Ryan Perroy1, Roberto Rodriguez2, David Benitez3, Timo Sullivan1 and Erica Ta1
1Spatial Data Analysis & Visualization Laboratory, University of Hawaiʻi at Hilo, Hilo, HI, USA
2APHIS-PPQ-CPHST Mission Laboratory, United States Department of Agriculture, Edinburg, TX, USA
3Division of Natural Resources Management, National Park Service, Hawaiʻi Volcanoes National Park, HI, USA
Despite decades of active management and widespread cooperative conservation efforts (Duffy & Martin 2019), native forests and ecosystems across Hawaiʻi continue to experience major and growing disruptions from alien plant invasions. These impacts are now compounded by widespread ʻŌhiʻa (Metrosideros polymorpha) mortality on Hawaiʻi and Kauaʻi islands due to introduced fungal pathogens associated with rapid ‘ōhi’a death (ROD; Keith et al. 2015). Regular monitoring to detect incipient invasions and other forest changes is a basic requirement for effectively managing these challenges (Müllerová et al. 2017). Although Hawaiʻi has a great need for this type of monitoring, there is a deficit of available repeat high-resolution (<10 cm) imagery over the islands, even with recent improvements in small unmanned aerial systems (sUAS), manned aviation, and satellite imaging systems. In areas where appropriate imagery datasets are available, bottlenecks associated with tedious manual assessment by trained analysts limit the utility of these data for the detection and identification of targeted plant species over large areas. Here we present work exploring (1) the benefits and challenges of adding consumer-grade (digital single-lens reflex (DSLR) and GoPro) camera systems to acquire useful imagery during conservation helicopter operations in Hawai‘i, and (2) results from the new automated computer vision convolutional neural network (CNN) classifiers for the detection of Miconia calvescens DC and other invasive species of interest (Figure 1). Our trained CNN algorithms were applied to directories of raw geotagged sUAS and helicopter imagery to identify targets of interest; real-world coordinates of the identified targets were then estimated from image EXIF and XMP metadata and trigonometric functions. While the deficit of high-resolution imagery in Hawai‘i remains an issue, we can now routinely map thousands of priority hectares across the state and our automated classifiers can analyze hundreds of images per hour, greatly reducing the processing bottleneck and freeing analysts to examine a much smaller number of curated images.
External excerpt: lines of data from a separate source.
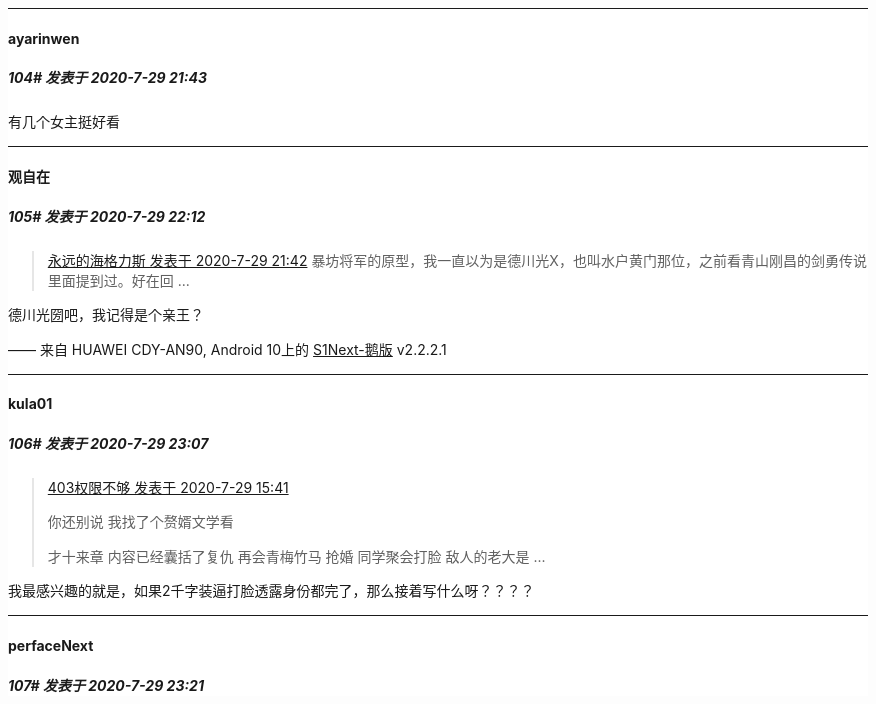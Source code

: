 





-----

####  ayarinwen  
##### 104#       发表于 2020-7-29 21:43




有几个女主挺好看







-----

####  观自在  
##### 105#       发表于 2020-7-29 22:12



<blockquote><a href="httphttps://bbs.saraba1st.com/2b/forum.php?mod=redirect&amp;goto=findpost&amp;pid=48253756&amp;ptid=1951976" target="_blank">永远的海格力斯 发表于 2020-7-29 21:42</a>
暴坊将军的原型，我一直以为是德川光X，也叫水户黄门那位，之前看青山刚昌的剑勇传说里面提到过。好在回 ...</blockquote>
德川光圀吧，我记得是个亲王？

—— 来自 HUAWEI CDY-AN90, Android 10上的 [S1Next-鹅版](https://github.com/ykrank/S1-Next/releases) v2.2.2.1







-----

####  kula01  
##### 106#       发表于 2020-7-29 23:07



<blockquote><a href="httphttps://bbs.saraba1st.com/2b/forum.php?mod=redirect&amp;goto=findpost&amp;pid=48249710&amp;ptid=1951976" target="_blank">403权限不够 发表于 2020-7-29 15:41</a>

你还别说 我找了个赘婿文学看

才十来章 内容已经囊括了复仇 再会青梅竹马 抢婚 同学聚会打脸 敌人的老大是 ...</blockquote>
我最感兴趣的就是，如果2千字装逼打脸透露身份都完了，那么接着写什么呀？？？？







-----

####  perfaceNext  
##### 107#       发表于 2020-7-29 23:21
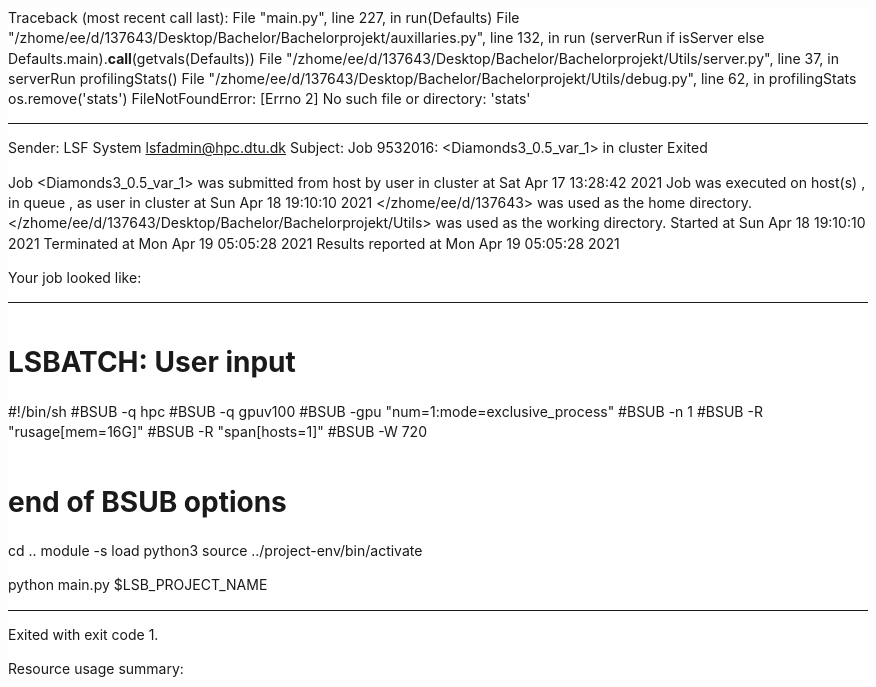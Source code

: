 
Traceback (most recent call last):
  File "main.py", line 227, in <module>
    run(Defaults)
  File "/zhome/ee/d/137643/Desktop/Bachelor/Bachelorprojekt/auxillaries.py", line 132, in run
    (serverRun if isServer else Defaults.main).__call__(getvals(Defaults))
  File "/zhome/ee/d/137643/Desktop/Bachelor/Bachelorprojekt/Utils/server.py", line 37, in serverRun
    profilingStats()
  File "/zhome/ee/d/137643/Desktop/Bachelor/Bachelorprojekt/Utils/debug.py", line 62, in profilingStats
    os.remove('stats')
FileNotFoundError: [Errno 2] No such file or directory: 'stats'

------------------------------------------------------------
Sender: LSF System <lsfadmin@hpc.dtu.dk>
Subject: Job 9532016: <Diamonds3_0.5_var_1> in cluster <dcc> Exited

Job <Diamonds3_0.5_var_1> was submitted from host <n-62-30-7> by user <s183905> in cluster <dcc> at Sat Apr 17 13:28:42 2021
Job was executed on host(s) <n-62-20-2>, in queue <gpuv100>, as user <s183905> in cluster <dcc> at Sun Apr 18 19:10:10 2021
</zhome/ee/d/137643> was used as the home directory.
</zhome/ee/d/137643/Desktop/Bachelor/Bachelorprojekt/Utils> was used as the working directory.
Started at Sun Apr 18 19:10:10 2021
Terminated at Mon Apr 19 05:05:28 2021
Results reported at Mon Apr 19 05:05:28 2021

Your job looked like:

------------------------------------------------------------
# LSBATCH: User input
#!/bin/sh
#BSUB -q hpc
#BSUB -q gpuv100
#BSUB -gpu "num=1:mode=exclusive_process"
#BSUB -n 1
#BSUB -R "rusage[mem=16G]"
#BSUB -R "span[hosts=1]"
#BSUB -W 720
# end of BSUB options
cd ..
module -s load python3
source ../project-env/bin/activate

python main.py $LSB_PROJECT_NAME


------------------------------------------------------------

Exited with exit code 1.

Resource usage summary:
Duffy D. C. & Martin C. (2019) Cooperative natural resource and invasive species management in Hawai’i. In: Veitch C. R., Clout M. N., Martin A. R., Russell J. C. & West C. J. (eds) Island invasives: scaling up to meet the challenge, p. 497–502. Occasional Paper SSC no. 62. IUCN, Gland, Switzerland.
Keith L. M., Hughes R. F., Sugiyama L. S., Heller W. P., Bushe B. C. & Friday J. B. (2015) First report of Ceratocystis wilt on ˋŌhiˋa (Metrosideros polymorpha). Plant Dis. 99: 1276.
Müllerová J., Brůna J., Bartaloš T., Dvořák P., Vítková M. & Pyšek P. (2017) Timing is important: unmanned aircraft vs. satellite imagery in plant invasion monitoring. Front. Plant Sci. 8: 887.